Identification of APAs is essential in diagnosing APS, but it must be clinically pertinent in regard to patient handling. Indeed, in the event of positive APAs, there is a high risk of thrombotic or obstetric recurrence with, consequently, long-term AVK treatment and an according exposure to risk of haemorrhage. It is therefore important to avoid over-diagnosis.

This then goes hand-in-hand with the biological difficulties in identifying LAs, due to:

  • the heterogeneity of the epitope specificities of the tests;
  • the diversity of phospholipid content in reagents (variable EEQ laboratory performance, in particular for weak LA);
  • failure to comply with current recommendations.

For aCLs and anti-β2GPI Abs, IgG isotypes are always of greater interest than IgMs and care must be taken to avoid false positives, notably in IgMs, where there is rheumatoid factor, cryoglobulin or hypergammaglobulinemia.

Finally, other non-conventional APAs may be screened for, targeting the beta2-GP1 protein, but to date, their place in diagnostics and risk stratification remains uncertain: antiphosphatidylserine/prothrombin Abs, very much related to triple APA positivity, as well as anti-domain 2 (IgG) or anti-domain 4/5 Abs of the beta2-GP1 protein. Only very few specialised laboratories search for these Abs.

The recommended way to search for an LA type CAC is to follow four steps:

  1. screening: highlighting of the prolongation of clotting tests for the intervention of phospholipids;
  2. highlighting of an inhibiting action due to the absence of correction of prolongation after mixing the plasma to be tested with normal plasma;
  3. confirmation of the inhibitor’s dependence on phospholipids (PLs): correction of clotting time through the addition of PL;
  4. exclusion of other associated coagulopathies.

Screening for and diagnosing LA in practice


Screening is carried out some time after the acute thrombotic episode. The diagnosis of LA is based on:

  1. the prolongation of clotting time of the two PL-dependent screening tests;
  2. non-correction after mixing with specimen plasma;
  3. confirmation of the PL dependency of the inhibitor by the “normalising” effect of a strong concentration of PL;
  4. exclusion of any other coagulopathy.

The same sample should also be used to screen for the presence of aCL and anti-β2GP1 antibodies.

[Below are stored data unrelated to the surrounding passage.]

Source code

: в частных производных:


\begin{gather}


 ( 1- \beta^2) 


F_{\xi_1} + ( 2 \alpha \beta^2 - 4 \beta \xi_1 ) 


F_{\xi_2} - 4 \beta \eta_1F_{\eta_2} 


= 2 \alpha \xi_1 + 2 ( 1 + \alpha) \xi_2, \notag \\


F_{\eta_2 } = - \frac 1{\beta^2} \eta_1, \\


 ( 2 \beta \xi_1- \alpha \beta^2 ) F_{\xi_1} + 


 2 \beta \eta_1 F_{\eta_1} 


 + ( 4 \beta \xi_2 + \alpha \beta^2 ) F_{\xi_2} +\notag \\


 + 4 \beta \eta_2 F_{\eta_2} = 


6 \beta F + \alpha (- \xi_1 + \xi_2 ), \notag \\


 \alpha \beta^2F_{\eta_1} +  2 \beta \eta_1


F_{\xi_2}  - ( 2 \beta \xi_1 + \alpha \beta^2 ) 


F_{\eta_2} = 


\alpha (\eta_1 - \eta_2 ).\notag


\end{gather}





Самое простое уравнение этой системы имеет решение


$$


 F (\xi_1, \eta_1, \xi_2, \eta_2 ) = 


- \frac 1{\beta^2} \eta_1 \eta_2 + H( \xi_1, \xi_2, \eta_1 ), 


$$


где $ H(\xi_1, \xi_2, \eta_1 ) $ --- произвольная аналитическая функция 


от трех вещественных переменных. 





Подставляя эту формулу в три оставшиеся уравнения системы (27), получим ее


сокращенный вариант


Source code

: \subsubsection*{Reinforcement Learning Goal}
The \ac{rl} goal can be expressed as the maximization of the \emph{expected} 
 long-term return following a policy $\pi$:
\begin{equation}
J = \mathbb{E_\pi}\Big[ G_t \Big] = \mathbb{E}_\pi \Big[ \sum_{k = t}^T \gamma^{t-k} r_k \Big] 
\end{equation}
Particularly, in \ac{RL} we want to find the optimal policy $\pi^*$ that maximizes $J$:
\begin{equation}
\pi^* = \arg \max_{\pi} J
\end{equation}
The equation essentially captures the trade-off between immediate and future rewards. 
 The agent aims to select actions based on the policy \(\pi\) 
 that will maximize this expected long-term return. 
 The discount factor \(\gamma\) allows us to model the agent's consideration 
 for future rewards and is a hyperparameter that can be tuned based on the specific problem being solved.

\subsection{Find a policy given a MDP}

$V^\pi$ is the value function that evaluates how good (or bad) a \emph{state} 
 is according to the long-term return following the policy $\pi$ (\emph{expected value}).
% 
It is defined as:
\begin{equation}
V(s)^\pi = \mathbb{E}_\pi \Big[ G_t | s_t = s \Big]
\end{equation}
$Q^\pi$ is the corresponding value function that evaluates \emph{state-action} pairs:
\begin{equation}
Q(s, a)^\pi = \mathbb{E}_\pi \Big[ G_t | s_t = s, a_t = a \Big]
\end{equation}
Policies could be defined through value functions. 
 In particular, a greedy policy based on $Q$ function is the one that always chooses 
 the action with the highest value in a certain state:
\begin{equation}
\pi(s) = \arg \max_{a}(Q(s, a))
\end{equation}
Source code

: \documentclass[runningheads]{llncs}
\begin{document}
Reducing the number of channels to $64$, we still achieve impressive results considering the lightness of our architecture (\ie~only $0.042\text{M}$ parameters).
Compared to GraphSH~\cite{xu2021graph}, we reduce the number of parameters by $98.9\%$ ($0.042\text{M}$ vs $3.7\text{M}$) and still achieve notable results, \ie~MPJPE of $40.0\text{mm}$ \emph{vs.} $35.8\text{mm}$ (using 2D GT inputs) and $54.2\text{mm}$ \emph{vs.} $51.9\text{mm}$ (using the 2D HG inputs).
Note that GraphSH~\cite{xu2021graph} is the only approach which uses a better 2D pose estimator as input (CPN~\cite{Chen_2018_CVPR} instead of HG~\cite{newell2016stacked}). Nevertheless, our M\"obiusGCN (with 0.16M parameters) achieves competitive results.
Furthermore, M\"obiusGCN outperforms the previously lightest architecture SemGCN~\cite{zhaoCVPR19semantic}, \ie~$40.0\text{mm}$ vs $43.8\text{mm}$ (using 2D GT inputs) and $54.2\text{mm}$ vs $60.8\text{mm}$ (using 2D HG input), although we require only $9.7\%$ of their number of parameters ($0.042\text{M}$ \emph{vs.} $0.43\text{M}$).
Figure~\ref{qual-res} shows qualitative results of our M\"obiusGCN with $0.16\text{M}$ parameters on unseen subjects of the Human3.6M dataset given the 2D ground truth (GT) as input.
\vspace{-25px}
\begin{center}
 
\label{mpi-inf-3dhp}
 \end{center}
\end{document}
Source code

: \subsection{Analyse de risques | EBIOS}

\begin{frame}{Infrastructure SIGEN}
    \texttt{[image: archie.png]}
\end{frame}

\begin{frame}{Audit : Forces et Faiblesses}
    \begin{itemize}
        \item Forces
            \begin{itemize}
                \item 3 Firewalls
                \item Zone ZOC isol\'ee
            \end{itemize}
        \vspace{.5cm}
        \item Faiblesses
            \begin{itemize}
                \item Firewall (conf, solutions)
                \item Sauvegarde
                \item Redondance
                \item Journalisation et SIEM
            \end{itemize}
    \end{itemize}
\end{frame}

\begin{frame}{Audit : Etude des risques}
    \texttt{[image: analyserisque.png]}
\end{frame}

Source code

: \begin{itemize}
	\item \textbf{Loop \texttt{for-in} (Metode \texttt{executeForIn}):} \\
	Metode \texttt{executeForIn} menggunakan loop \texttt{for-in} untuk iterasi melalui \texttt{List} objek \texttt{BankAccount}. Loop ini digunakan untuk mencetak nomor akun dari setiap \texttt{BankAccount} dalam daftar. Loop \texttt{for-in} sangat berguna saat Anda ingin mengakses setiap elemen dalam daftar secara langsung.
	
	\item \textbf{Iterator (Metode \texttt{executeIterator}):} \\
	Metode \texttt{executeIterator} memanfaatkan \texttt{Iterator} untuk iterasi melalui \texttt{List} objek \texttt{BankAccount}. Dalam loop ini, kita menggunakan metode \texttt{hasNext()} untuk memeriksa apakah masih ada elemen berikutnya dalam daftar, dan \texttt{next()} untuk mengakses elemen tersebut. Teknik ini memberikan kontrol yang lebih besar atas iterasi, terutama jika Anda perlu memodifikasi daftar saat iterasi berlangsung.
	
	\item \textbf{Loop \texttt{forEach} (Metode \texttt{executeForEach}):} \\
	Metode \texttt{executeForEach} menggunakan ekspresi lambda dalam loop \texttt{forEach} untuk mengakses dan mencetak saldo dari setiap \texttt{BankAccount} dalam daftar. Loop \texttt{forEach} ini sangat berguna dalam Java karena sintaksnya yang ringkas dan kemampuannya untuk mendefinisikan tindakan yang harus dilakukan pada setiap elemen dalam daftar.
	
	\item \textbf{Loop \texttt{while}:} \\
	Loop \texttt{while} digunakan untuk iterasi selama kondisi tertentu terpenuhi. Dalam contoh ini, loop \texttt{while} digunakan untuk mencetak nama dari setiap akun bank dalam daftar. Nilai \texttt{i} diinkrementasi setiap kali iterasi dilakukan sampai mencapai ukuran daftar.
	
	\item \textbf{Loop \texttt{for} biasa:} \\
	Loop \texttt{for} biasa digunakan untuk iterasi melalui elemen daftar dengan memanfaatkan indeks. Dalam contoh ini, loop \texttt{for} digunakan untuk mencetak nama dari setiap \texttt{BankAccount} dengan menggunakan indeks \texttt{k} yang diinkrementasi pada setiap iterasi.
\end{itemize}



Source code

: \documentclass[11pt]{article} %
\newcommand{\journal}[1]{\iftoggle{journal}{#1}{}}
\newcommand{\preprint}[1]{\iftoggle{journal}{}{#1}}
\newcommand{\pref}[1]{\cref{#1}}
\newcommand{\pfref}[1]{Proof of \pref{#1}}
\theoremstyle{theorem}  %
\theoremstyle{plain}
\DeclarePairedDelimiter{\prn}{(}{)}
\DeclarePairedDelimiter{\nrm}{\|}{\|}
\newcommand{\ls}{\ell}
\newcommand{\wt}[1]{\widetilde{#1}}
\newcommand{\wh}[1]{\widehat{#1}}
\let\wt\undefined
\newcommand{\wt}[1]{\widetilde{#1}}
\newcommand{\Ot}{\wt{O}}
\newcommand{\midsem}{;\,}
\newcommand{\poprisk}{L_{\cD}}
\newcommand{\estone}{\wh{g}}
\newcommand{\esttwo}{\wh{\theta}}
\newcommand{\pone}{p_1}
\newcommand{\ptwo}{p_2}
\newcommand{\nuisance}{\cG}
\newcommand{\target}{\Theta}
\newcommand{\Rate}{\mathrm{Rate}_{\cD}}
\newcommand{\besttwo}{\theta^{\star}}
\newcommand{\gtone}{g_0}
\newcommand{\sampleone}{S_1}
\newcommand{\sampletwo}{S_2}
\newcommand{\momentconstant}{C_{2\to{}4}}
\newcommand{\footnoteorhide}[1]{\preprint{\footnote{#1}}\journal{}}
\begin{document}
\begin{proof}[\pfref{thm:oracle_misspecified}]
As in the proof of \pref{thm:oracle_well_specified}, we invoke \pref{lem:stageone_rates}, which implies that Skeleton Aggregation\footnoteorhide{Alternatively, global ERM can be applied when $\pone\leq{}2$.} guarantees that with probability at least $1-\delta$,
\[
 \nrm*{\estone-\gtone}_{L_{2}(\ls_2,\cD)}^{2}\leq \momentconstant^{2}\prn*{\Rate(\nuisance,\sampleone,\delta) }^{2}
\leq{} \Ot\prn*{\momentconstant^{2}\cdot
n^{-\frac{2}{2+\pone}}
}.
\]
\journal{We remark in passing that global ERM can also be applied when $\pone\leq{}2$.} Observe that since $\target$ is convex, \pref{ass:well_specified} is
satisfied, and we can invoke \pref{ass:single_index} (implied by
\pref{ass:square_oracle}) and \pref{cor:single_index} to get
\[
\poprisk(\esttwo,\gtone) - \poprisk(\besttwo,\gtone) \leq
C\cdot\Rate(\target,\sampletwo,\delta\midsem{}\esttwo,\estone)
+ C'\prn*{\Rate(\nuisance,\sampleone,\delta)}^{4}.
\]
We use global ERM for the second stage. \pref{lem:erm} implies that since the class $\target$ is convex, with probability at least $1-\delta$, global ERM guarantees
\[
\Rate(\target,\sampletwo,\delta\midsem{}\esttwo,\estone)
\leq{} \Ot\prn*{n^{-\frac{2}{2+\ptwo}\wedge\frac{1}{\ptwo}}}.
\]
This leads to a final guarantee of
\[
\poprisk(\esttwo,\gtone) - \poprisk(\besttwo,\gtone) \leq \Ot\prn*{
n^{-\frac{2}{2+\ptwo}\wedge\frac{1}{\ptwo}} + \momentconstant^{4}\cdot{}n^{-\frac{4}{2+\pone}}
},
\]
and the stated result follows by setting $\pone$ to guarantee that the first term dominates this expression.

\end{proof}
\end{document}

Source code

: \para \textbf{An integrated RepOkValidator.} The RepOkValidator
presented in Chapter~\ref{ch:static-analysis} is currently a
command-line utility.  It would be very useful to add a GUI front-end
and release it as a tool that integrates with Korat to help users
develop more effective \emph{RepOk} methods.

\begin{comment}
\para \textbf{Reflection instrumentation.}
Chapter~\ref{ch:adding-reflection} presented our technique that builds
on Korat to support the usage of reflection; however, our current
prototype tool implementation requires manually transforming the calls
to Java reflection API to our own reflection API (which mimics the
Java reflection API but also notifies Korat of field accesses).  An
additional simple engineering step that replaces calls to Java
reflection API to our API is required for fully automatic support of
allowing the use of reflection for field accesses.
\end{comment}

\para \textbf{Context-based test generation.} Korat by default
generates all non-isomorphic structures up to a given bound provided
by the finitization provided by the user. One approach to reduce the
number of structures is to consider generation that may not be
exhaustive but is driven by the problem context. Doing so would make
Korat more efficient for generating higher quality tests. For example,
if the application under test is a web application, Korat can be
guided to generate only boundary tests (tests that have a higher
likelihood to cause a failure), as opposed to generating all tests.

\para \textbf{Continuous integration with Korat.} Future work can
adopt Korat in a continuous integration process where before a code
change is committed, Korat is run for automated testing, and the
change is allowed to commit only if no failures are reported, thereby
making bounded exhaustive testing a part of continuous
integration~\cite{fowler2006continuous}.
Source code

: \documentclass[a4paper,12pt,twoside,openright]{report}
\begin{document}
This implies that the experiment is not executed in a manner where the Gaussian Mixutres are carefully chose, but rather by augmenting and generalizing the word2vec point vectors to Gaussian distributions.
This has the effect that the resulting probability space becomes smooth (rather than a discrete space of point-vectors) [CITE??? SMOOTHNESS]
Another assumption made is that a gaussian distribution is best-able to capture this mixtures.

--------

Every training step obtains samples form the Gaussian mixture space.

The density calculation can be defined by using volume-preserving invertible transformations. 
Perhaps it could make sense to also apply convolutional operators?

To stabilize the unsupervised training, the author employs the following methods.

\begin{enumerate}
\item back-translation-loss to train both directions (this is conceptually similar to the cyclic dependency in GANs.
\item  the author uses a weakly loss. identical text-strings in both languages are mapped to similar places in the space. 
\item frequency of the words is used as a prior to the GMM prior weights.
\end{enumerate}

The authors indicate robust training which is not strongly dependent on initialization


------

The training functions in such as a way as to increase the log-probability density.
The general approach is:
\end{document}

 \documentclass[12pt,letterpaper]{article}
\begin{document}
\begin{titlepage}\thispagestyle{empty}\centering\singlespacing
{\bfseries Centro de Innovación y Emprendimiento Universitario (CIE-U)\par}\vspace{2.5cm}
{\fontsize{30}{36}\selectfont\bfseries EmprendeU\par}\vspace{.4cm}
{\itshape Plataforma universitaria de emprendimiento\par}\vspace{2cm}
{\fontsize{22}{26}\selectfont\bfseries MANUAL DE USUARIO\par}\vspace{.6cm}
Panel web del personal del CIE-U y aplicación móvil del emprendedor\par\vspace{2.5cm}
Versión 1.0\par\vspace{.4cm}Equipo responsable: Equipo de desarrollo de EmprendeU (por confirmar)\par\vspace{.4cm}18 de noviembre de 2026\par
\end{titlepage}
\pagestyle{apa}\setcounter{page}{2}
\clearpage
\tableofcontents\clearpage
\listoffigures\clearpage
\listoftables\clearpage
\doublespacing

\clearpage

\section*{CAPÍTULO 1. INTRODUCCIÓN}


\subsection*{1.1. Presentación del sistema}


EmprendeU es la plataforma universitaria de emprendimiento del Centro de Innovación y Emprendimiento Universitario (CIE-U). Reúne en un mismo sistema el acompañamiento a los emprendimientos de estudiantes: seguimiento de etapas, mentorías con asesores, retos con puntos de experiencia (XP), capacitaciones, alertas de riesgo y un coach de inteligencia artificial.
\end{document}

Sensitivity to anticoagulant treatments

  • Screening for LA under unfractionated heparin: some commercial reagents for dRVVT or aPTT contain a heparin inhibitor (polybrene or heparinase) in quantities of up to 0.6 or 0.8 U/ml (check thrombin time normality).
  • On low molecular weight heparin (LMWH): the search for LA is recommended at least 12 hours after the last administration (interference depends on the ratio of anti-IIa/anti-Xz of the LMWH).
  • On AVK, the search should ideally be performed 1 to 2 weeks after discontinuing AVK. It is only recommended if the INR is < 1.5. For an INR ranging between 1.5 and 3, screening for LA is accepted, as long as a mixing study is performed.
  • On DOAs: the search is not recommended due to the number of false positives; today, there are neutralisation kits available based on active carbon, which can therefore amend the presence of DOAs in these patients.

A positive result must be confirmed at least 12 weeks after the first test and interpreted in respect of the complete APA profile of the patient (patients at high risk of APS if LA is associated with another APA). Caution must be applied with current anticoagulant treatments and blood tests run during an acute phase of a thrombotic episode (the influence of the CRP risks false positive results).